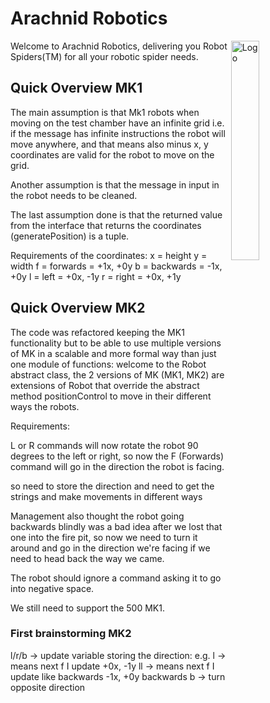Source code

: # Arachnid Robotics

<img alt="Logo" align="right" src="https://cdn.trendhunterstatic.com/thumbs/mini-robot.jpeg" width="30%" />

Welcome to Arachnid Robotics, delivering you Robot Spiders(TM) for all your robotic spider needs.

## Quick Overview MK1

The main assumption is that Mk1 robots when moving on the test chamber have an infinite grid
i.e. if the message has infinite instructions the robot will move anywhere,
and that means also minus x, y coordinates are valid for the robot to move on the grid.

Another assumption is that the message in input in the robot needs to be cleaned.

The last assumption done is that the returned value from the interface that returns the coordinates (generatePosition) is a tuple.

Requirements of the coordinates:
x = height
y = width
f = forwards = +1x, +0y
b = backwards = -1x, +0y
l = left = +0x, -1y
r = right = +0x, +1y

## Quick Overview MK2

The code was refactored keeping the MK1 functionality but to be able to use multiple versions of MK in a scalable and more formal way than just one module of functions: welcome to the Robot abstract class, the 2 versions of MK (MK1, MK2) are extensions of Robot that override the abstract method positionControl to move in their different ways the robots.

Requirements:

L or R commands will now rotate the robot 90 degrees to the left or right, so now the F (Forwards) command will go in the direction the robot is facing.

so need to store the direction and need to get the strings and make movements in different ways

Management also thought the robot going backwards blindly was a bad idea after we lost that one into the fire pit, so now we need to turn it around and go in the direction we're facing if we need to head back the way we came.

The robot should ignore a command asking it to go into negative space.

We still need to support the 500 MK1.

### First brainstorming MK2

l/r/b -> update variable storing the direction:
e.g. l -> means next f I update +0x, -1y
ll -> means next f I update like backwards -1x, +0y
backwards b -> turn opposite direction
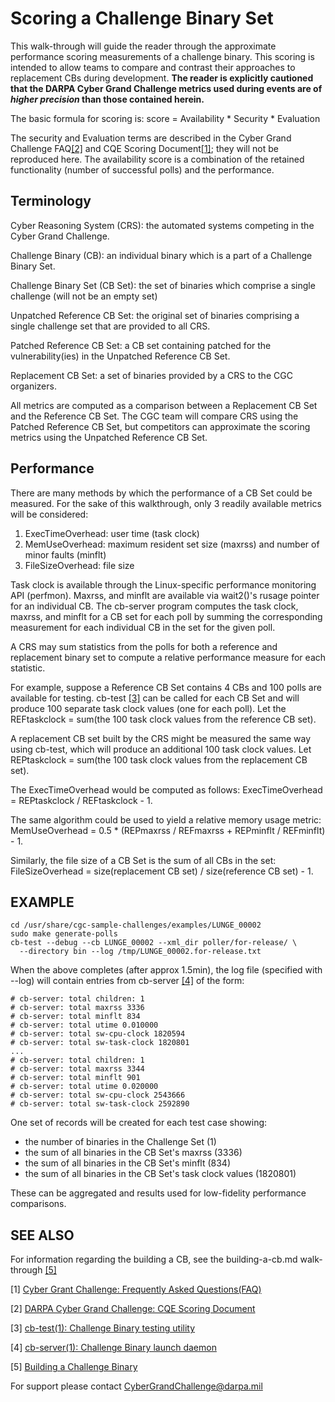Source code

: # Scoring a Challenge Binary Set

This walk-through will guide the reader through the approximate performance
scoring measurements of a challenge binary. This scoring is intended to allow
teams to compare and contrast their approaches to replacement CBs during
development.
**The reader is explicitly cautioned that the DARPA Cyber Grand Challenge
metrics used during events are of _higher precision_ than those contained herein.**

The basic formula for scoring is:
    score = Availability * Security * Evaluation

The security and Evaluation terms are described in the Cyber Grand
Challenge FAQ[[2]][ref2] and CQE Scoring Document[[1]][ref1]; they
will not be reproduced here.  The availability score is a combination
of the retained functionality (number of successful polls) and the
performance.

## Terminology

Cyber Reasoning System (CRS): the automated systems competing in the Cyber
Grand Challenge.

Challenge Binary (CB): an individual binary which is a part of a Challenge
Binary Set.

Challenge Binary Set (CB Set): the set of binaries which comprise a single
challenge (will not be an empty set)

Unpatched Reference CB Set: the original set of binaries comprising a single
challenge set that are provided to all CRS.

Patched Reference CB Set: a CB set containing patched for the
vulnerability(ies) in the Unpatched Reference CB Set.

Replacement CB Set: a set of binaries provided by a CRS to the CGC
organizers.

All metrics are computed as a comparison between a Replacement CB Set
and the Reference CB Set.  The CGC team will compare CRS using the
Patched Reference CB Set, but competitors can approximate the scoring
metrics using the Unpatched Reference CB Set.

## Performance

There are many methods by which the performance of a CB Set could be
measured. For the sake of this walkthrough, only 3 readily available
metrics will be considered:

1. ExecTimeOverhead: user time (task clock)
2. MemUseOverhead: maximum resident set size (maxrss) and number of minor faults (minflt)
3. FileSizeOverhead: file size

Task clock is available through the Linux-specific performance monitoring
API (perfmon).  Maxrss, and minflt are available via wait2()'s rusage pointer
for an individual CB.  The cb-server program computes the task clock, maxrss,
and minflt for a CB set for each poll by summing the corresponding
measurement for each individual CB in the set for the given poll.

A CRS may sum statistics from the polls for both a reference and
replacement binary set to compute a relative performance measure for
each statistic.

For example, suppose a Reference CB Set contains 4 CBs and 100 polls are
available for testing.  cb-test [[3]][ref3] can be called for each CB Set
and will produce 100 separate task clock values (one for each poll).
Let the REFtaskclock = sum(the 100 task clock values from the reference
CB set).

A replacement CB set built by the CRS might be measured the same way
using cb-test, which will produce an additional 100 task clock values.
Let REPtaskclock = sum(the 100 task clock values from the replacement
CB set).

The ExecTimeOverhead would be computed as follows:
    ExecTimeOverhead = REPtaskclock / REFtaskclock - 1.

The same algorithm could be used to yield a relative memory usage metric: 
    MemUseOverhead = 0.5 * (REPmaxrss / REFmaxrss + REPminflt / REFminflt) - 1.

Similarly, the file size of a CB Set is the sum of all CBs in the set:
    FileSizeOverhead = size(replacement CB set) / size(reference CB set) - 1.

## EXAMPLE

    cd /usr/share/cgc-sample-challenges/examples/LUNGE_00002
    sudo make generate-polls
    cb-test --debug --cb LUNGE_00002 --xml_dir poller/for-release/ \
      --directory bin --log /tmp/LUNGE_00002.for-release.txt

When the above completes (after approx 1.5min), the log file (specified with --log) will
contain entries from cb-server [[4]][ref4] of the form:


    # cb-server: total children: 1
    # cb-server: total maxrss 3336
    # cb-server: total minflt 834
    # cb-server: total utime 0.010000
    # cb-server: total sw-cpu-clock 1820594
    # cb-server: total sw-task-clock 1820801
    ...
    # cb-server: total children: 1
    # cb-server: total maxrss 3344
    # cb-server: total minflt 901
    # cb-server: total utime 0.020000
    # cb-server: total sw-cpu-clock 2543666
    # cb-server: total sw-task-clock 2592890

One set of records will be created for each test case showing:
* the number of binaries in the Challenge Set (1)
* the sum of all binaries in the CB Set's maxrss (3336)
* the sum of all binaries in the CB Set's minflt (834)
* the sum of all binaries in the CB Set's task clock values (1820801)

These can be aggregated and results used for low-fidelity performance
comparisons.


## SEE ALSO

For information regarding the building a CB, see the building-a-cb.md
walk-through [[5]][ref5]

[1] [Cyber Grant Challenge: Frequently Asked Questions(FAQ)][ref1]

[ref1]: https://cgc.darpa.mil/documents.aspx "Cyber Grand Challenge: Frequently Asked Questions (FAQ), July 24, 2014."

[2] [DARPA Cyber Grand Challenge: CQE Scoring Document][ref2]

[ref2]: https://github.com/CyberGrandChallenge/cgc-release-documentation/blob/master/CQE%20Scoring.pdf?raw=true "DARPA Cyber Grand Challenge: CQE Scoring Document"

[3] [cb-test(1): Challenge Binary testing utility][ref3]

[ref3]: https://github.com/CyberGrandChallenge/cb-testing/blob/master/cb-test.md "cb-test(1): Challenge Binary testing utility"

[4] [cb-server(1): Challenge Binary launch daemon][ref4]

[ref4]: https://github.com/CyberGrandChallenge/service-launcher/blob/master/cb-server.md "cb-server(1): Challenge Binary launch daemon"

[5] [Building a Challenge Binary][ref5]

[ref5]: https://github.com/CyberGrandChallenge/cgc-release-documentation/blob/master/walk-throughs/building-a-cb.md "Building a Challenge Binary"

For support please contact CyberGrandChallenge@darpa.mil
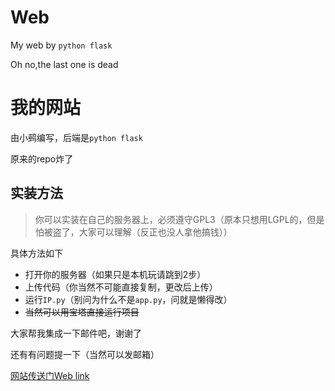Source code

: # Web

My web by `python flask`

Oh no,the last one is dead

# 我的网站

由小鹀编写，后端是`python flask`

原来的repo炸了

## 实装方法
> 你可以实装在自己的服务器上，必须遵守GPL3（原本只想用LGPL的，但是怕被盗了，大家可以理解（反正也没人拿他搞钱））

具体方法如下
- 打开你的服务器（如果只是本机玩请跳到2步）
- 上传代码（你当然不可能直接复制，更改后上传）
- 运行`IP.py`（别问为什么不是`app.py`，问就是懒得改）
- ~~当然可以用宝塔直接运行项目~~

大家帮我集成一下邮件吧，谢谢了

还有有问题提一下（当然可以发邮箱）

[网站传送门Web link](http://116.62.60.158/)
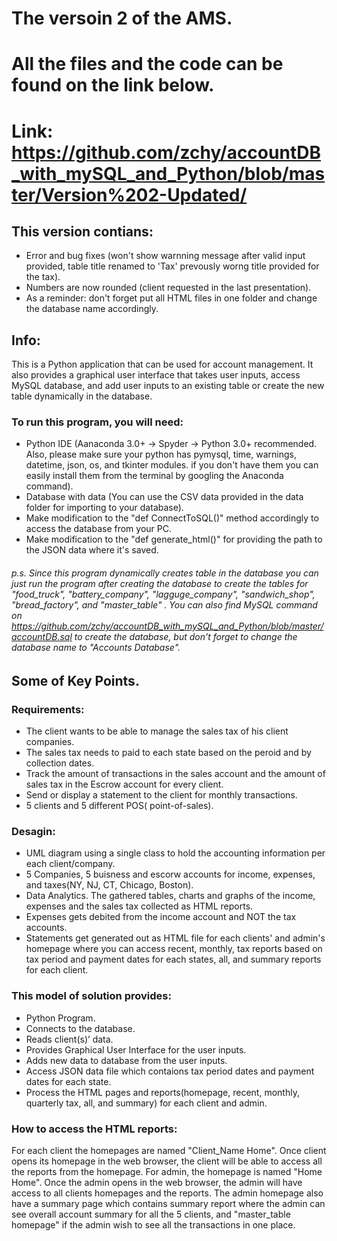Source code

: # The versoin 2 of the AMS.
# All the files and the code can be found on the link below.
# Link: https://github.com/zchy/accountDB_with_mySQL_and_Python/blob/master/Version%202-Updated/
## This version contians:
- Error and bug fixes (won't show warnning message after valid input provided, table title renamed to 'Tax' prevously worng title provided for the tax).
- Numbers are now rounded (client requested in the last presentation).
- As a reminder: don't forget put all HTML files in one folder and change the database name accordingly.

## Info:
This is a Python application that can be used for account management. It also provides a graphical user interface that takes user inputs, access MySQL database, and add user inputs to an existing table or create the new table dynamically in the database.

### To run this program, you will need:
- Python IDE (Aanaconda 3.0+ -> Spyder -> Python 3.0+ recommended. Also, please make sure your python has pymysql, time, warnings, datetime, json, os, and tkinter modules. if you don't have them you can easily install them from the terminal by googling the Anaconda command).
- Database with data (You can use the CSV data provided in the data folder for importing to your database).
- Make modification to the "def ConnectToSQL()" method accordingly to access the database from your PC.
- Make modification to the "def generate_html()" for providing the path to the JSON data where it's saved.
###### p.s. Since this program dynamically creates table in the database you can just run the program after creating the database to create the tables for "food_truck", "battery_company", "lagguge_company", "sandwich_shop", "bread_factory", and "master_table" . You can also find MySQL command on https://github.com/zchy/accountDB_with_mySQL_and_Python/blob/master/accountDB.sql to create the database, but don't forget to change the database name to "Accounts Database".


## Some of Key Points.

### Requirements:
- The client wants to be able to manage the sales tax of his client companies.
- The sales tax needs to paid to each state based on the peroid and by collection dates.
- Track the amount of transactions in the sales account and the amount of sales tax in the Escrow account for every client.
- Send or display a statement to the client for monthly transactions.
- 5 clients and 5 different POS( point-of-sales).

### Desagin:
- UML diagram using a single class to hold the accounting information per each client/company.
- 5 Companies, 5 buisness and escorw accounts for income, expenses, and taxes(NY, NJ, CT, Chicago, Boston).
- Data Analytics. The gathered tables, charts and graphs of the income, expenses and the sales tax collected as HTML reports.
- Expenses gets debited from the income account and NOT the tax accounts.
- Statements get generated out as HTML file for each clients' and admin's homepage where you can access recent, monthly, tax reports based on tax period and payment dates for each states, all, and summary reports for each client.

### This model of solution provides:
- Python Program.
- Connects to the database.
- Reads client(s)’ data.
- Provides Graphical User Interface for the user inputs.
- Adds new data to database from the user inputs.
- Access JSON data file which contaions tax period dates and payment dates for each state.
- Process the HTML pages and reports(homepage, recent, monthly, quarterly tax, all, and summary) for each client and admin.

### How to access the HTML reports:
For each client the homepages are named "Client_Name Home". Once client opens its homepage in the web browser, the client will be able to access all the reports from the homepage. For admin, the homepage is named "Home Home". Once the admin opens in the web browser, the admin will have access to all clients homepages and the reports. The admin homepage also have a summary page which contains summary report where the admin can see overall account summary for all the 5 clients, and "master_table homepage" if the admin wish to see all the transactions in one place. 



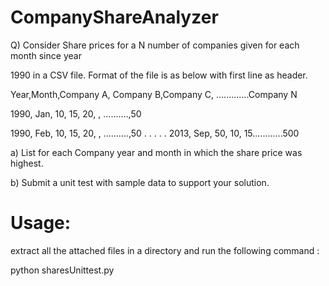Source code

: CompanyShareAnalyzer
========================

Q) Consider Share prices for a N number of companies given for each month since year

1990 in a CSV file. Format of the file is as below with first line as header.

Year,Month,Company A, Company B,Company C, .............Company N

1990, Jan, 10, 15, 20, , ..........,50

1990, Feb, 10, 15, 20, , ..........,50 . . . . . 2013, Sep, 50, 10, 15............500

a) List for each Company year and month in which the share price was highest.

b) Submit a unit test with sample data to support your solution.


Usage:
======

extract all the attached files in a directory and run the following command :

python sharesUnittest.py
####################
### INSTRUCTIONS FOR THE TASK
Quote the data above exactly from the line with "Oh no,the last one is dead" to the line with "where it's saved.", both ends counted, and nothing else. Pictures don't go in.

### ANSWER BOX
Oh no,the last one is dead

# 我的网站

由小鹀编写，后端是`python flask`

原来的repo炸了

## 实装方法
> 你可以实装在自己的服务器上，必须遵守GPL3（原本只想用LGPL的，但是怕被盗了，大家可以理解（反正也没人拿他搞钱））

具体方法如下
- 打开你的服务器（如果只是本机玩请跳到2步）
- 上传代码（你当然不可能直接复制，更改后上传）
- 运行`IP.py`（别问为什么不是`app.py`，问就是懒得改）
- ~~当然可以用宝塔直接运行项目~~

大家帮我集成一下邮件吧，谢谢了

还有有问题提一下（当然可以发邮箱）

[网站传送门Web link](http://116.62.60.158/)
Source code

: # The versoin 2 of the AMS.
# All the files and the code can be found on the link below.
# Link: https://github.com/zchy/accountDB_with_mySQL_and_Python/blob/master/Version%202-Updated/
## This version contians:
- Error and bug fixes (won't show warnning message after valid input provided, table title renamed to 'Tax' prevously worng title provided for the tax).
- Numbers are now rounded (client requested in the last presentation).
- As a reminder: don't forget put all HTML files in one folder and change the database name accordingly.

## Info:
This is a Python application that can be used for account management. It also provides a graphical user interface that takes user inputs, access MySQL database, and add user inputs to an existing table or create the new table dynamically in the database.

### To run this program, you will need:
- Python IDE (Aanaconda 3.0+ -> Spyder -> Python 3.0+ recommended. Also, please make sure your python has pymysql, time, warnings, datetime, json, os, and tkinter modules. if you don't have them you can easily install them from the terminal by googling the Anaconda command).
- Database with data (You can use the CSV data provided in the data folder for importing to your database).
- Make modification to the "def ConnectToSQL()" method accordingly to access the database from your PC.
- Make modification to the "def generate_html()" for providing the path to the JSON data where it's saved.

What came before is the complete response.